Fullgraph graph capture with dynamo. (#159749)

Summary: Following up on Avik's doc https://docs.google.com/document/d/11RW0Bbkp1QwFbEu8rCNW5d7wUFaEkxbL0uLyqcc2jTk/edit?tab=t.0 We are experimenting with a new API which utilizes torch.compile(fullgraph=True) and intend to use it to replace the old dynamo.export() API. This PR adds a prototype for the API described in the doc.

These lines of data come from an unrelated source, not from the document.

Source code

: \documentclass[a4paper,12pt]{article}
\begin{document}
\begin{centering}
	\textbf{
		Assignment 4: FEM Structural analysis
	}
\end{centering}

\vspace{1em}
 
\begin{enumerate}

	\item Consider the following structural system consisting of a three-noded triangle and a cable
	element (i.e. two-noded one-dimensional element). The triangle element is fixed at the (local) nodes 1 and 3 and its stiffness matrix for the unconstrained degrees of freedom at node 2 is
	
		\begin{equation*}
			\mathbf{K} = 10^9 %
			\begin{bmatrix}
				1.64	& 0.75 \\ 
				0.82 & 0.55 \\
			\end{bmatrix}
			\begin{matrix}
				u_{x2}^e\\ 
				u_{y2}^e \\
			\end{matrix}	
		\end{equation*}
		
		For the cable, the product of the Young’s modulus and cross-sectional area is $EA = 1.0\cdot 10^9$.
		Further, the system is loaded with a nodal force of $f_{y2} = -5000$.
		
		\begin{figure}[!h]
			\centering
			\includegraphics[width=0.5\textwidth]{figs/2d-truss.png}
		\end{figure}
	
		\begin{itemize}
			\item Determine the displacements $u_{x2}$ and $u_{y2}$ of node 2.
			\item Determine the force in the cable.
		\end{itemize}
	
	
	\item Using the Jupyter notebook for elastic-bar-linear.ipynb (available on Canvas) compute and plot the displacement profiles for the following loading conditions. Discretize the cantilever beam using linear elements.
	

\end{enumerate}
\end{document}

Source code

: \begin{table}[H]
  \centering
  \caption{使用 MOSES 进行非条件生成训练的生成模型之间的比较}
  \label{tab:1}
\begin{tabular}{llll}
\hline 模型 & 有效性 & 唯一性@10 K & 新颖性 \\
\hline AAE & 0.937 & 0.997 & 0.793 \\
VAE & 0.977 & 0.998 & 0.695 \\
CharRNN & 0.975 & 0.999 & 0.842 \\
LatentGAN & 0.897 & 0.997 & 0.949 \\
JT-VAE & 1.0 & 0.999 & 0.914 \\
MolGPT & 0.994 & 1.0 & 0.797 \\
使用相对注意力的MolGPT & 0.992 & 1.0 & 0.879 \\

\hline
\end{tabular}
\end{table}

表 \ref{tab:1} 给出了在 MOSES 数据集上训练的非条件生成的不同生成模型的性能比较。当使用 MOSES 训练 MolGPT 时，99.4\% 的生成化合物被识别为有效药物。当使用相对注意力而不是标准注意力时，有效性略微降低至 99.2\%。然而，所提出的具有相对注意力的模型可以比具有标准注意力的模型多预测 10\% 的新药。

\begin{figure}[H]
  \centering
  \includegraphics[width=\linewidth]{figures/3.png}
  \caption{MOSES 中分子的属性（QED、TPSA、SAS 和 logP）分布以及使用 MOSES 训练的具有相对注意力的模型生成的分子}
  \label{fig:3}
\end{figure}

Test Plan: test_misc -- -k test_aot_capture Rollback Plan: Differential Revision: D79534608 Pull Request resolved: https://github.com/pytorch/pytorch/pull/159749 Approved by: https://github.com/tugsbayasgalan
2025-10-20 21:14:14 +08:00 · 2025-08-12 22:06:18 +00:00
parent 101276f81b
commit 16d15445f8
3 changed files with 138 additions and 4 deletions
--- a/test/dynamo/test_misc.py
+++ b/test/dynamo/test_misc.py
@ -16,11 +16,13 @@ import logging
 import math
 import operator
 import os
+import pickle
 import random
 import sys
 import tempfile
 import threading
 import traceback
+import types
 import typing
 import unittest
 import unittest.mock as mock
@ -8520,6 +8522,50 @@ utils_device.CURRENT_DEVICE == None""".split("\n"):
        self.assertEqual(seen_frames[0].name, "fn")
        self.assertEqual(seen_frames[0].line, "r, r2 = uwu_inline_me(x, y, z)")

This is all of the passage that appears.